## RECORDED INFORMATION
BEGIN

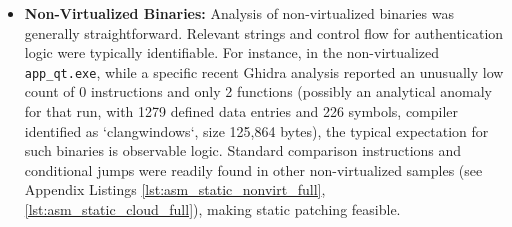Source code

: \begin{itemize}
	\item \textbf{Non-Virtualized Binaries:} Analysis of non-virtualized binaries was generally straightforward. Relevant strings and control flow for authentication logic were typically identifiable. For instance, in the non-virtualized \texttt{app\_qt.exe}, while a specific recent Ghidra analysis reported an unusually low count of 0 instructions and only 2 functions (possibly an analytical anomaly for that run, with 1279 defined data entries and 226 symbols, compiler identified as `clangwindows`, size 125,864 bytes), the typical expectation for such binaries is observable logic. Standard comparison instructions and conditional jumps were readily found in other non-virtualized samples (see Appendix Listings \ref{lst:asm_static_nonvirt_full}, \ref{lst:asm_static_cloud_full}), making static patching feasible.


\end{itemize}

END
BEGIN

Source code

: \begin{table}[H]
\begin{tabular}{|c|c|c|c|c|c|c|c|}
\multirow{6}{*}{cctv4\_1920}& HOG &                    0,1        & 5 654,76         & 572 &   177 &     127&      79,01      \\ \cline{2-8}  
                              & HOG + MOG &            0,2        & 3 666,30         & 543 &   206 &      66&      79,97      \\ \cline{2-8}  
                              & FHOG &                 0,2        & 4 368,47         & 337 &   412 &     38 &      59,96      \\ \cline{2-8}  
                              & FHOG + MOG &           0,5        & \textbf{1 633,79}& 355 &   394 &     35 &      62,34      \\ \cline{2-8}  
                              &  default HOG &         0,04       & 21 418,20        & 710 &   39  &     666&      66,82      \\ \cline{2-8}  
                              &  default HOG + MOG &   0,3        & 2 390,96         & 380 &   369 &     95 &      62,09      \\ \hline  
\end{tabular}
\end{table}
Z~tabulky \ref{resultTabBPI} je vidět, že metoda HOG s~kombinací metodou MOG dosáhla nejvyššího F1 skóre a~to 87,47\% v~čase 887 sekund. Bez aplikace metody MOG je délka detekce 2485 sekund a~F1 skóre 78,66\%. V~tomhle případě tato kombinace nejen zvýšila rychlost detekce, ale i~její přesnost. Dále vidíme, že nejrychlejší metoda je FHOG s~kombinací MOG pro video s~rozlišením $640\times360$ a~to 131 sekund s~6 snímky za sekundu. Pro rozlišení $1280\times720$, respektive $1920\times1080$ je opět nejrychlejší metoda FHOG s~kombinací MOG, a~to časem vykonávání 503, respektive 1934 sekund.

END
BEGIN

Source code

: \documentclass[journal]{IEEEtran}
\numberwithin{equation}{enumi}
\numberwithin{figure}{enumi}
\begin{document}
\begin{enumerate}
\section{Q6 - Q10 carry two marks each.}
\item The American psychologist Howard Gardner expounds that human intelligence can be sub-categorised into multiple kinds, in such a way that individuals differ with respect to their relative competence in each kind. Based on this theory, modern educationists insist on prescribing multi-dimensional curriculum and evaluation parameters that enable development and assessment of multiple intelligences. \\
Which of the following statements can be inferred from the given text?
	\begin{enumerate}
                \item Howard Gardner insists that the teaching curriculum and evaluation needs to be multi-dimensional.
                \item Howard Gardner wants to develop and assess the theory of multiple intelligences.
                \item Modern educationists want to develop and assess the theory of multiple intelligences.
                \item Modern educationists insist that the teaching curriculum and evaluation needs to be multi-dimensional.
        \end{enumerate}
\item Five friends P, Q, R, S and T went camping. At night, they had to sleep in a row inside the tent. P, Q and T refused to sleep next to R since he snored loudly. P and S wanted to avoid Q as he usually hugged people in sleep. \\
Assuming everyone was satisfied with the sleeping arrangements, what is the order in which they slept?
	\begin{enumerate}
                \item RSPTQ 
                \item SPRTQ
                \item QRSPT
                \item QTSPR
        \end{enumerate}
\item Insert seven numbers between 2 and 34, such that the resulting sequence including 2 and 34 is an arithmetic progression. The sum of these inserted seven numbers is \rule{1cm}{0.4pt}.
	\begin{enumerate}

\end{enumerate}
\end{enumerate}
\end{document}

END

## WHAT YOU WILL DO
Where the word "teaching" occurs in a line of the records, copy that line.

## ANSWER SPACE
                \item Howard Gardner insists that the teaching curriculum and evaluation needs to be multi-dimensional.
                \item Modern educationists insist that the teaching curriculum and evaluation needs to be multi-dimensional.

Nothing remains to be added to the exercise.